Otherworldly Gallery
Adoration of the Magi, 1683. Cristóbal de Villalpando.
Office of the President, Fordham University, New York City, USA.

Cristóbal de Villalpando (ca. 1649-1714) was one of the leading painters in New Spain at the end of the 17th century, measured by the number and prestige of the commissions he was awarded. He painted this large biblical scene at the peak of his career.

The painting shows a scene mentioned in the gospel of Matthew when kings, or magi, visit the infant Jesus. In medieval depictions, the three kings often personified the three parts of the known world—Europe, Asia and Africa. Thus Balthazar, one of the kings seen in the center of the painting, is traditionally portrayed as black.

Like other painters of the day, Villalpando turned to engravings of European paintings as inspiration for his work. This particular painting was indebted to Peter Paul Rubens’ works of the same title, which were engraved in the first half of the 17th century. Villalpando’s distinctive stylistic trademarks are clearly visible, like the tapering fingers of his subjects, which almost end in a point.

Seventeenth- and eighteenth-century viewers would have been quite familiar with the scene, not only through its numerous representations in narrative paintings, but also through performances of religious plays, where the visit of the Magi would be reenacted.

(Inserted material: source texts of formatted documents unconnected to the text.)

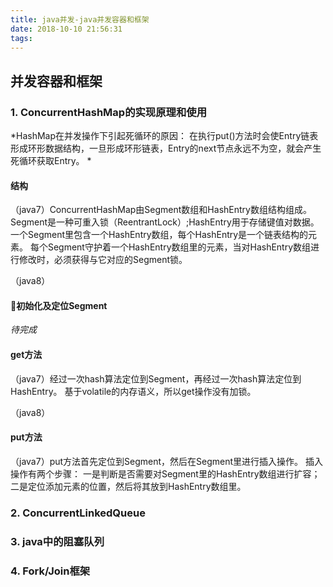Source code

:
 ```yaml
---
title: java并发-java并发容器和框架
date: 2018-10-10 21:56:31
tags:
---
```


## 并发容器和框架

<!-- more -->

### 1. ConcurrentHashMap的实现原理和使用

*HashMap在并发操作下引起死循环的原因：
在执行put()方法时会使Entry链表形成环形数据结构，一旦形成环形链表，Entry的next节点永远不为空，就会产生死循环获取Entry。
*

#### 结构

（java7）ConcurrentHashMap由Segment数组和HashEntry数组结构组成。Segment是一种可重入锁（ReentrantLock）;HashEntry用于存储键值对数据。
一个Segment里包含一个HashEntry数组，每个HashEntry是一个链表结构的元素。
每个Segment守护着一个HashEntry数组里的元素，当对HashEntry数组进行修改时，必须获得与它对应的Segment锁。

（java8）

#### 初始化及定位Segment

*待完成*

#### get方法

（java7）经过一次hash算法定位到Segment，再经过一次hash算法定位到HashEntry。
基于volatile的内存语义，所以get操作没有加锁。

（java8）

#### put方法

（java7）put方法首先定位到Segment，然后在Segment里进行插入操作。
插入操作有两个步骤：
一是判断是否需要对Segment里的HashEntry数组进行扩容；
二是定位添加元素的位置，然后将其放到HashEntry数组里。

### 2. ConcurrentLinkedQueue

### 3. java中的阻塞队列

### 4. Fork/Join框架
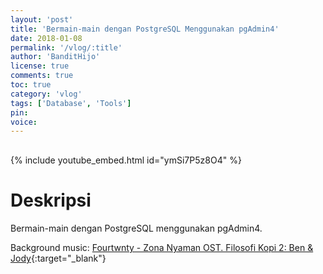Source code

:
 ```yaml
---
layout: 'post'
title: 'Bermain-main dengan PostgreSQL Menggunakan pgAdmin4'
date: 2018-01-08
permalink: '/vlog/:title'
author: 'BanditHijo'
license: true
comments: true
toc: true
category: 'vlog'
tags: ['Database', 'Tools']
pin:
voice:
---
```


<div style="margin-top:30px;"></div>

{% include youtube_embed.html id="ymSi7P5z8O4" %}

# Deskripsi

Bermain-main dengan PostgreSQL menggunakan pgAdmin4.

Background music:
[Fourtwnty - Zona Nyaman OST. Filosofi Kopi 2: Ben & Jody](https://youtu.be/OnfYLBNvrPw){:target="_blank"}
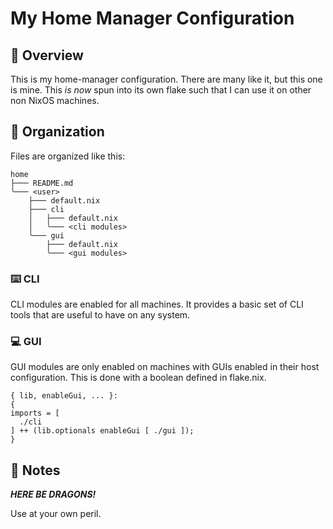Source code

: # My Home Manager Configuration

## 🏡 Overview

This is my home-manager configuration. There are many like it, but this one is mine. This _is now_ spun into its own flake such that I can use it on other non NixOS machines.

## 📁 Organization

Files are organized like this:

```
home
├─── README.md
╰─── <user>
    ├─── default.nix
    ├─── cli
    │   ├─── default.nix
    │   ╰─── <cli modules>
    ╰─── gui
        ├─── default.nix
        ╰─── <gui modules>
```

### ⌨️ CLI

CLI modules are enabled for all machines. It provides a basic set of CLI tools that are useful to have on any system.

### 💻 GUI

GUI modules are only enabled on machines with GUIs enabled in their host configuration. This is done with a boolean defined in flake.nix.

```{nix}
{ lib, enableGui, ... }:
{
imports = [
  ./cli
] ++ (lib.optionals enableGui [ ./gui ]);
}
```

## 📝 Notes

**_HERE BE DRAGONS!_**

Use at your own peril.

On the Epiphany, the Church holiday marking the event that falls after Christmas, priests would also deliver sermons about the kings’ visit to the infant Jesus. Paintings like this one not only reinforced in viewers’ minds the great narratives of the Church, they also gave viewers an opportunity to imagine themselves as witnesses to divine events, akin to the multi-ethnic group that Villalpando crowds into the left side of the painting. One of the figures may be a self-portrait of the artist.

While the original location of this painting is unknown, the large painting seems to have been brought to the United States by members of the Jesuit order who traveled to Mexico in the late 19th century on a “begging tour.” At that time, the baroque style of this painting was out of fashion in Mexico, and it may have been a kind of cast-off given to the US Jesuits. They installed it in their university in the Bronx, in whose collection it remains today.

Gutiérrez Haces, Juana et al. 1997. Cristóbal de Villalpando, ca. 1649-1714. Mexico City: Fomento Cultural Banamex, Instituto de Investigaciones Estéticas, Universidad Nacional Autónoma de México.

Mundy, Barbara E. and Aaron Hyman. “Out of the Shadow of Vasari: Towards a New Model of the ‘Artist’ in Colonial Latin America.” Colonial Latin American Review 24, no. 3 (Winter 2016), pp. 283-317.

Soberón, Arturo. 1997. Cristóbal de Villalpando: el pincel bien temperado. Mexico City: Consejo Nacional Para la Cultura.